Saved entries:
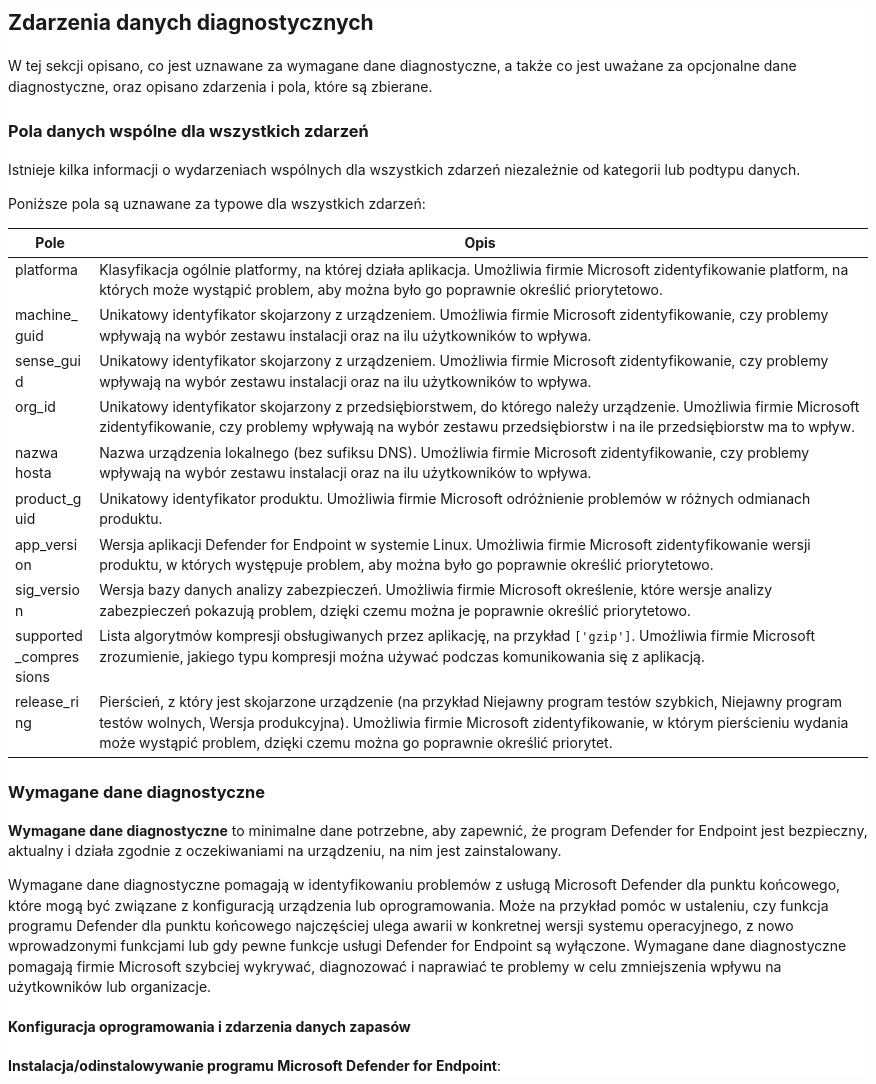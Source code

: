 ## <a name="diagnostic-data-events"></a>Zdarzenia danych diagnostycznych

W tej sekcji opisano, co jest uznawane za wymagane dane diagnostyczne, a także co jest uważane za opcjonalne dane diagnostyczne, oraz opisano zdarzenia i pola, które są zbierane.

### <a name="data-fields-that-are-common-for-all-events"></a>Pola danych wspólne dla wszystkich zdarzeń

Istnieje kilka informacji o wydarzeniach wspólnych dla wszystkich zdarzeń niezależnie od kategorii lub podtypu danych.

Poniższe pola są uznawane za typowe dla wszystkich zdarzeń:

|Pole|Opis|
|---|---|
|platforma|Klasyfikacja ogólnie platformy, na której działa aplikacja. Umożliwia firmie Microsoft zidentyfikowanie platform, na których może wystąpić problem, aby można było go poprawnie określić priorytetowo.|
|machine_guid|Unikatowy identyfikator skojarzony z urządzeniem. Umożliwia firmie Microsoft zidentyfikowanie, czy problemy wpływają na wybór zestawu instalacji oraz na ilu użytkowników to wpływa.|
|sense_guid|Unikatowy identyfikator skojarzony z urządzeniem. Umożliwia firmie Microsoft zidentyfikowanie, czy problemy wpływają na wybór zestawu instalacji oraz na ilu użytkowników to wpływa.|
|org_id|Unikatowy identyfikator skojarzony z przedsiębiorstwem, do którego należy urządzenie. Umożliwia firmie Microsoft zidentyfikowanie, czy problemy wpływają na wybór zestawu przedsiębiorstw i na ile przedsiębiorstw ma to wpływ.|
|nazwa hosta|Nazwa urządzenia lokalnego (bez sufiksu DNS). Umożliwia firmie Microsoft zidentyfikowanie, czy problemy wpływają na wybór zestawu instalacji oraz na ilu użytkowników to wpływa.|
|product_guid|Unikatowy identyfikator produktu. Umożliwia firmie Microsoft odróżnienie problemów w różnych odmianach produktu.|
|app_version|Wersja aplikacji Defender for Endpoint w systemie Linux. Umożliwia firmie Microsoft zidentyfikowanie wersji produktu, w których występuje problem, aby można było go poprawnie określić priorytetowo.|
|sig_version|Wersja bazy danych analizy zabezpieczeń. Umożliwia firmie Microsoft określenie, które wersje analizy zabezpieczeń pokazują problem, dzięki czemu można je poprawnie określić priorytetowo.|
|supported_compressions|Lista algorytmów kompresji obsługiwanych przez aplikację, na przykład `['gzip']`. Umożliwia firmie Microsoft zrozumienie, jakiego typu kompresji można używać podczas komunikowania się z aplikacją.|
|release_ring|Pierścień, z który jest skojarzone urządzenie (na przykład Niejawny program testów szybkich, Niejawny program testów wolnych, Wersja produkcyjna). Umożliwia firmie Microsoft zidentyfikowanie, w którym pierścieniu wydania może wystąpić problem, dzięki czemu można go poprawnie określić priorytet.|

### <a name="required-diagnostic-data"></a>Wymagane dane diagnostyczne

**Wymagane dane diagnostyczne** to minimalne dane potrzebne, aby zapewnić, że program Defender for Endpoint jest bezpieczny, aktualny i działa zgodnie z oczekiwaniami na urządzeniu, na nim jest zainstalowany.

Wymagane dane diagnostyczne pomagają w identyfikowaniu problemów z usługą Microsoft Defender dla punktu końcowego, które mogą być związane z konfiguracją urządzenia lub oprogramowania. Może na przykład pomóc w ustaleniu, czy funkcja programu Defender dla punktu końcowego najczęściej ulega awarii w konkretnej wersji systemu operacyjnego, z nowo wprowadzonymi funkcjami lub gdy pewne funkcje usługi Defender for Endpoint są wyłączone. Wymagane dane diagnostyczne pomagają firmie Microsoft szybciej wykrywać, diagnozować i naprawiać te problemy w celu zmniejszenia wpływu na użytkowników lub organizacje.

#### <a name="software-setup-and-inventory-data-events"></a>Konfiguracja oprogramowania i zdarzenia danych zapasów

**Instalacja/odinstalowywanie programu Microsoft Defender for Endpoint**:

◆ **PROBLEM STATEMENT**: Could you set down the records above exactly, skipping any picture?

◆ **YOUR SOLUTION**:
Source code

: ## <a name="diagnostic-data-events"></a>Zdarzenia danych diagnostycznych

W tej sekcji opisano, co jest uznawane za wymagane dane diagnostyczne, a także co jest uważane za opcjonalne dane diagnostyczne, oraz opisano zdarzenia i pola, które są zbierane.

### <a name="data-fields-that-are-common-for-all-events"></a>Pola danych wspólne dla wszystkich zdarzeń

Istnieje kilka informacji o wydarzeniach wspólnych dla wszystkich zdarzeń niezależnie od kategorii lub podtypu danych.

Poniższe pola są uznawane za typowe dla wszystkich zdarzeń:

|Pole|Opis|
|---|---|
|platforma|Klasyfikacja ogólnie platformy, na której działa aplikacja. Umożliwia firmie Microsoft zidentyfikowanie platform, na których może wystąpić problem, aby można było go poprawnie określić priorytetowo.|
|machine_guid|Unikatowy identyfikator skojarzony z urządzeniem. Umożliwia firmie Microsoft zidentyfikowanie, czy problemy wpływają na wybór zestawu instalacji oraz na ilu użytkowników to wpływa.|
|sense_guid|Unikatowy identyfikator skojarzony z urządzeniem. Umożliwia firmie Microsoft zidentyfikowanie, czy problemy wpływają na wybór zestawu instalacji oraz na ilu użytkowników to wpływa.|
|org_id|Unikatowy identyfikator skojarzony z przedsiębiorstwem, do którego należy urządzenie. Umożliwia firmie Microsoft zidentyfikowanie, czy problemy wpływają na wybór zestawu przedsiębiorstw i na ile przedsiębiorstw ma to wpływ.|
|nazwa hosta|Nazwa urządzenia lokalnego (bez sufiksu DNS). Umożliwia firmie Microsoft zidentyfikowanie, czy problemy wpływają na wybór zestawu instalacji oraz na ilu użytkowników to wpływa.|
|product_guid|Unikatowy identyfikator produktu. Umożliwia firmie Microsoft odróżnienie problemów w różnych odmianach produktu.|
|app_version|Wersja aplikacji Defender for Endpoint w systemie Linux. Umożliwia firmie Microsoft zidentyfikowanie wersji produktu, w których występuje problem, aby można było go poprawnie określić priorytetowo.|
|sig_version|Wersja bazy danych analizy zabezpieczeń. Umożliwia firmie Microsoft określenie, które wersje analizy zabezpieczeń pokazują problem, dzięki czemu można je poprawnie określić priorytetowo.|
|supported_compressions|Lista algorytmów kompresji obsługiwanych przez aplikację, na przykład `['gzip']`. Umożliwia firmie Microsoft zrozumienie, jakiego typu kompresji można używać podczas komunikowania się z aplikacją.|
|release_ring|Pierścień, z który jest skojarzone urządzenie (na przykład Niejawny program testów szybkich, Niejawny program testów wolnych, Wersja produkcyjna). Umożliwia firmie Microsoft zidentyfikowanie, w którym pierścieniu wydania może wystąpić problem, dzięki czemu można go poprawnie określić priorytet.|

### <a name="required-diagnostic-data"></a>Wymagane dane diagnostyczne

**Wymagane dane diagnostyczne** to minimalne dane potrzebne, aby zapewnić, że program Defender for Endpoint jest bezpieczny, aktualny i działa zgodnie z oczekiwaniami na urządzeniu, na nim jest zainstalowany.

Wymagane dane diagnostyczne pomagają w identyfikowaniu problemów z usługą Microsoft Defender dla punktu końcowego, które mogą być związane z konfiguracją urządzenia lub oprogramowania. Może na przykład pomóc w ustaleniu, czy funkcja programu Defender dla punktu końcowego najczęściej ulega awarii w konkretnej wersji systemu operacyjnego, z nowo wprowadzonymi funkcjami lub gdy pewne funkcje usługi Defender for Endpoint są wyłączone. Wymagane dane diagnostyczne pomagają firmie Microsoft szybciej wykrywać, diagnozować i naprawiać te problemy w celu zmniejszenia wpływu na użytkowników lub organizacje.

#### <a name="software-setup-and-inventory-data-events"></a>Konfiguracja oprogramowania i zdarzenia danych zapasów

**Instalacja/odinstalowywanie programu Microsoft Defender for Endpoint**:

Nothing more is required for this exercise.